Joseph Kennedy II (son of Robert F. Kennedy and Ethel Skakel)
Among the younger Kennedys, one of the thickest political resumes belongs to Joseph Kennedy II, who served 12 years representing Massachusetts in Congress. However, he ended a gubernatorial bid in 1997 in part because of a variety of family scandals. Despite his retreat from the political scene, he is often mentioned as a possible candidate to succeed his uncle Ted in the Senate and has $2 million in leftover campaign funds should he choose to mount such an effort. According to Adam Clymer, a biographer of Ted Kennedy, Joseph has an "outside chance" of securing the seat if he so chose, but, like Caroline in New York, is no sure thing. "There are certainly other [candidates]" Clymer said. "He wouldn't have a free ride." Indeed, Ted's wife, Vicki, is also a possible replacement and reportedly her husband's personal pick for successor. Political viability: Scandal-marred but not out.

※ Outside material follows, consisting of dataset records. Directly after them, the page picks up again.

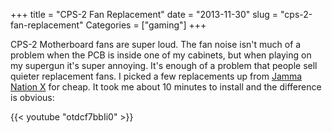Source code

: +++
title = "CPS-2 Fan Replacement"
date = "2013-11-30"
slug = "cps-2-fan-replacement"
Categories = ["gaming"]
+++

CPS-2 Motherboard fans are super loud.  The fan noise isn't much of a problem when the PCB is inside
one of my cabinets, but when playing on my supergun it's super annoying.  It's enough of a problem
that people sell quieter replacement fans.  I picked a few replacements up from 
[Jamma Nation X](http://www.jamma-nation-x.com/jammax/store.html) for cheap.  It took me about 10 minutes to
install and the difference is obvious:

{{< youtube "otdcf7bbIi0" >}}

Rep. Patrick Kennedy (son of Ted Kennedy and Virginia Joan Kennedy)
Despite being only 41 years old, Rep. Patrick Kennedy of Rhode Island has held elected office for more than 20 years, starting as a state assembly member in 1988. However, he may have flambéed his prospects for something greater after he pleaded guilty in 2006 to driving under the influence of prescription drugs and entered a treatment program for addiction. Then again, his dad survived far great scandals and is still in the Senate. Political viability: Also scandal-marred but not out.

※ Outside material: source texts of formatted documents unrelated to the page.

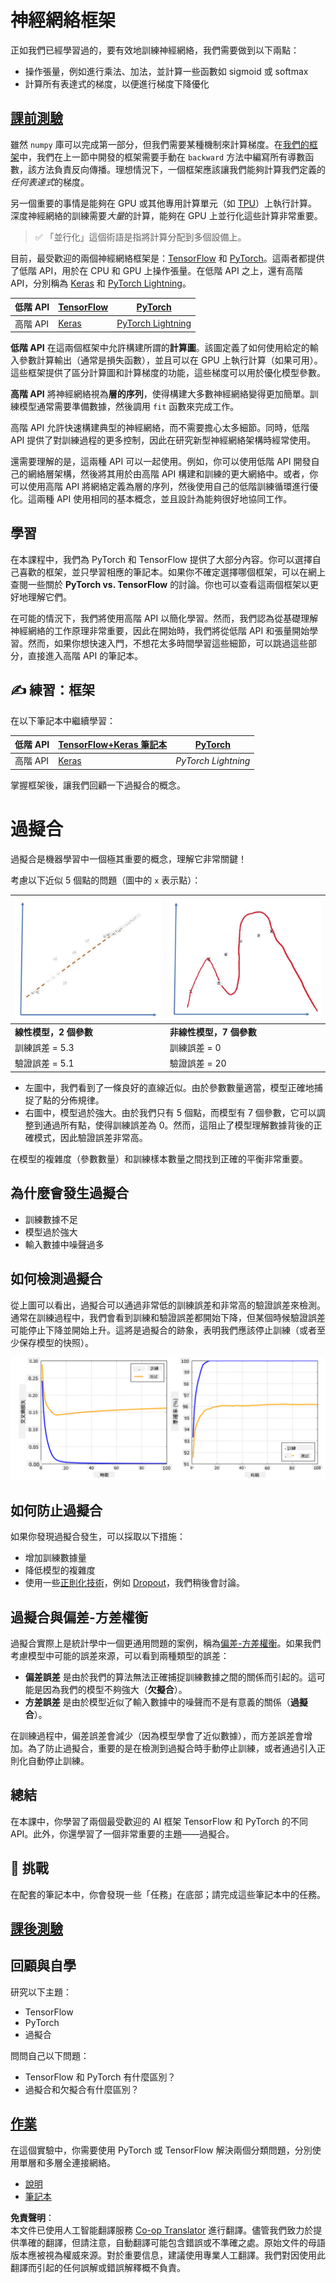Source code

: <!--
CO_OP_TRANSLATOR_METADATA:
{
  "original_hash": "2b544f20b796402507fb05a0df893323",
  "translation_date": "2025-08-24T22:09:27+00:00",
  "source_file": "lessons/3-NeuralNetworks/05-Frameworks/README.md",
  "language_code": "hk"
}
-->
# 神經網絡框架

正如我們已經學習過的，要有效地訓練神經網絡，我們需要做到以下兩點：

* 操作張量，例如進行乘法、加法，並計算一些函數如 sigmoid 或 softmax
* 計算所有表達式的梯度，以便進行梯度下降優化

## [課前測驗](https://red-field-0a6ddfd03.1.azurestaticapps.net/quiz/105)

雖然 `numpy` 庫可以完成第一部分，但我們需要某種機制來計算梯度。在[我們的框架](../../../../../lessons/3-NeuralNetworks/04-OwnFramework/OwnFramework.ipynb)中，我們在上一節中開發的框架需要手動在 `backward` 方法中編寫所有導數函數，該方法負責反向傳播。理想情況下，一個框架應該讓我們能夠計算我們定義的*任何表達式*的梯度。

另一個重要的事情是能夠在 GPU 或其他專用計算單元（如 [TPU](https://en.wikipedia.org/wiki/Tensor_Processing_Unit)）上執行計算。深度神經網絡的訓練需要*大量*的計算，能夠在 GPU 上並行化這些計算非常重要。

> ✅ 「並行化」這個術語是指將計算分配到多個設備上。

目前，最受歡迎的兩個神經網絡框架是：[TensorFlow](http://TensorFlow.org) 和 [PyTorch](https://pytorch.org/)。這兩者都提供了低階 API，用於在 CPU 和 GPU 上操作張量。在低階 API 之上，還有高階 API，分別稱為 [Keras](https://keras.io/) 和 [PyTorch Lightning](https://pytorchlightning.ai/)。

低階 API | [TensorFlow](http://TensorFlow.org) | [PyTorch](https://pytorch.org/)
---------|-------------------------------------|--------------------------------
高階 API | [Keras](https://keras.io/) | [PyTorch Lightning](https://pytorchlightning.ai/)

**低階 API** 在這兩個框架中允許構建所謂的**計算圖**。該圖定義了如何使用給定的輸入參數計算輸出（通常是損失函數），並且可以在 GPU 上執行計算（如果可用）。這些框架提供了區分計算圖和計算梯度的功能，這些梯度可以用於優化模型參數。

**高階 API** 將神經網絡視為**層的序列**，使得構建大多數神經網絡變得更加簡單。訓練模型通常需要準備數據，然後調用 `fit` 函數來完成工作。

高階 API 允許快速構建典型的神經網絡，而不需要擔心太多細節。同時，低階 API 提供了對訓練過程的更多控制，因此在研究新型神經網絡架構時經常使用。

還需要理解的是，這兩種 API 可以一起使用。例如，你可以使用低階 API 開發自己的網絡層架構，然後將其用於由高階 API 構建和訓練的更大網絡中。或者，你可以使用高階 API 將網絡定義為層的序列，然後使用自己的低階訓練循環進行優化。這兩種 API 使用相同的基本概念，並且設計為能夠很好地協同工作。

## 學習

在本課程中，我們為 PyTorch 和 TensorFlow 提供了大部分內容。你可以選擇自己喜歡的框架，並只學習相應的筆記本。如果你不確定選擇哪個框架，可以在網上查閱一些關於 **PyTorch vs. TensorFlow** 的討論。你也可以查看這兩個框架以更好地理解它們。

在可能的情況下，我們將使用高階 API 以簡化學習。然而，我們認為從基礎理解神經網絡的工作原理非常重要，因此在開始時，我們將從低階 API 和張量開始學習。然而，如果你想快速入門，不想花太多時間學習這些細節，可以跳過這些部分，直接進入高階 API 的筆記本。

## ✍️ 練習：框架

在以下筆記本中繼續學習：

低階 API | [TensorFlow+Keras 筆記本](../../../../../lessons/3-NeuralNetworks/05-Frameworks/IntroKerasTF.ipynb) | [PyTorch](../../../../../lessons/3-NeuralNetworks/05-Frameworks/IntroPyTorch.ipynb)
---------|-------------------------------------|--------------------------------
高階 API | [Keras](../../../../../lessons/3-NeuralNetworks/05-Frameworks/IntroKeras.ipynb) | *PyTorch Lightning*

掌握框架後，讓我們回顧一下過擬合的概念。

# 過擬合

過擬合是機器學習中一個極其重要的概念，理解它非常關鍵！

考慮以下近似 5 個點的問題（圖中的 `x` 表示點）：

![線性模型](../../../../../translated_images/overfit1.f24b71c6f652e59e6bed7245ffbeaecc3ba320e16e2221f6832b432052c4da43.hk.jpg) | ![過擬合模型](../../../../../translated_images/overfit2.131f5800ae10ca5e41d12a411f5f705d9ee38b1b10916f284b787028dd55cc1c.hk.jpg)
-------------------------|--------------------------
**線性模型，2 個參數** | **非線性模型，7 個參數**
訓練誤差 = 5.3 | 訓練誤差 = 0
驗證誤差 = 5.1 | 驗證誤差 = 20

* 左圖中，我們看到了一條良好的直線近似。由於參數數量適當，模型正確地捕捉了點的分佈規律。
* 右圖中，模型過於強大。由於我們只有 5 個點，而模型有 7 個參數，它可以調整到通過所有點，使得訓練誤差為 0。然而，這阻止了模型理解數據背後的正確模式，因此驗證誤差非常高。

在模型的複雜度（參數數量）和訓練樣本數量之間找到正確的平衡非常重要。

## 為什麼會發生過擬合

  * 訓練數據不足
  * 模型過於強大
  * 輸入數據中噪聲過多

## 如何檢測過擬合

從上圖可以看出，過擬合可以通過非常低的訓練誤差和非常高的驗證誤差來檢測。通常在訓練過程中，我們會看到訓練和驗證誤差都開始下降，但某個時候驗證誤差可能停止下降並開始上升。這將是過擬合的跡象，表明我們應該停止訓練（或者至少保存模型的快照）。

![過擬合](../../../../../translated_images/Overfitting.408ad91cd90b4371d0a81f4287e1409c359751adeb1ae450332af50e84f08c3e.hk.png)

## 如何防止過擬合

如果你發現過擬合發生，可以採取以下措施：

 * 增加訓練數據量
 * 降低模型的複雜度
 * 使用一些[正則化技術](../../4-ComputerVision/08-TransferLearning/TrainingTricks.md)，例如 [Dropout](../../4-ComputerVision/08-TransferLearning/TrainingTricks.md#Dropout)，我們稍後會討論。

## 過擬合與偏差-方差權衡

過擬合實際上是統計學中一個更通用問題的案例，稱為[偏差-方差權衡](https://en.wikipedia.org/wiki/Bias%E2%80%93variance_tradeoff)。如果我們考慮模型中可能的誤差來源，可以看到兩種類型的誤差：

* **偏差誤差** 是由於我們的算法無法正確捕捉訓練數據之間的關係而引起的。這可能是因為我們的模型不夠強大（**欠擬合**）。
* **方差誤差** 是由於模型近似了輸入數據中的噪聲而不是有意義的關係（**過擬合**）。

在訓練過程中，偏差誤差會減少（因為模型學會了近似數據），而方差誤差會增加。為了防止過擬合，重要的是在檢測到過擬合時手動停止訓練，或者通過引入正則化自動停止訓練。

## 總結

在本課中，你學習了兩個最受歡迎的 AI 框架 TensorFlow 和 PyTorch 的不同 API。此外，你還學習了一個非常重要的主題——過擬合。

## 🚀 挑戰

在配套的筆記本中，你會發現一些「任務」在底部；請完成這些筆記本中的任務。

## [課後測驗](https://red-field-0a6ddfd03.1.azurestaticapps.net/quiz/205)

## 回顧與自學

研究以下主題：

- TensorFlow
- PyTorch
- 過擬合

問問自己以下問題：

- TensorFlow 和 PyTorch 有什麼區別？
- 過擬合和欠擬合有什麼區別？

## [作業](lab/README.md)

在這個實驗中，你需要使用 PyTorch 或 TensorFlow 解決兩個分類問題，分別使用單層和多層全連接網絡。

* [說明](lab/README.md)
* [筆記本](../../../../../lessons/3-NeuralNetworks/05-Frameworks/lab/LabFrameworks.ipynb)

**免責聲明**：  
本文件已使用人工智能翻譯服務 [Co-op Translator](https://github.com/Azure/co-op-translator) 進行翻譯。儘管我們致力於提供準確的翻譯，但請注意，自動翻譯可能包含錯誤或不準確之處。原始文件的母語版本應被視為權威來源。對於重要信息，建議使用專業人工翻譯。我們對因使用此翻譯而引起的任何誤解或錯誤解釋概不負責。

Max Kennedy (son of Robert F. Kennedy and Ethel Skakel)
Max Kennedy considered running for Congress in Massachusetts in 2001 to succeed the late Rep. Joe Moakley and was even viewed as a frontrunner, but pulled out before his campaign got off the ground. Since then, he volunteered for John Kerry in 2004 and Barack Obama in 2008, but focused on his writing career instead of a political path. His book, Danger's Hour, a historical look at kamikaze fighters during World War II, came out last fall. Political viability: Not awful.
Kathleen Kennedy Townsend (daughter of Robert F. Kennedy and Ethel Skakel)
Not much has been heard from Kennedy Townsend, the former Maryland lieutenant governor, since she lost her 2002 bid for governor. Considering that her opponent, Robert Ehrlich, was the only Republican to win the governorship of Maryland in nearly 40 years, perhaps she’s better off laying low for a while. Political viability: Toast.
Benjamin Sarlin is a reporter for The Daily Beast. He previously covered New York City politics for The New York Sun and has worked for talkingpointsmemo.com.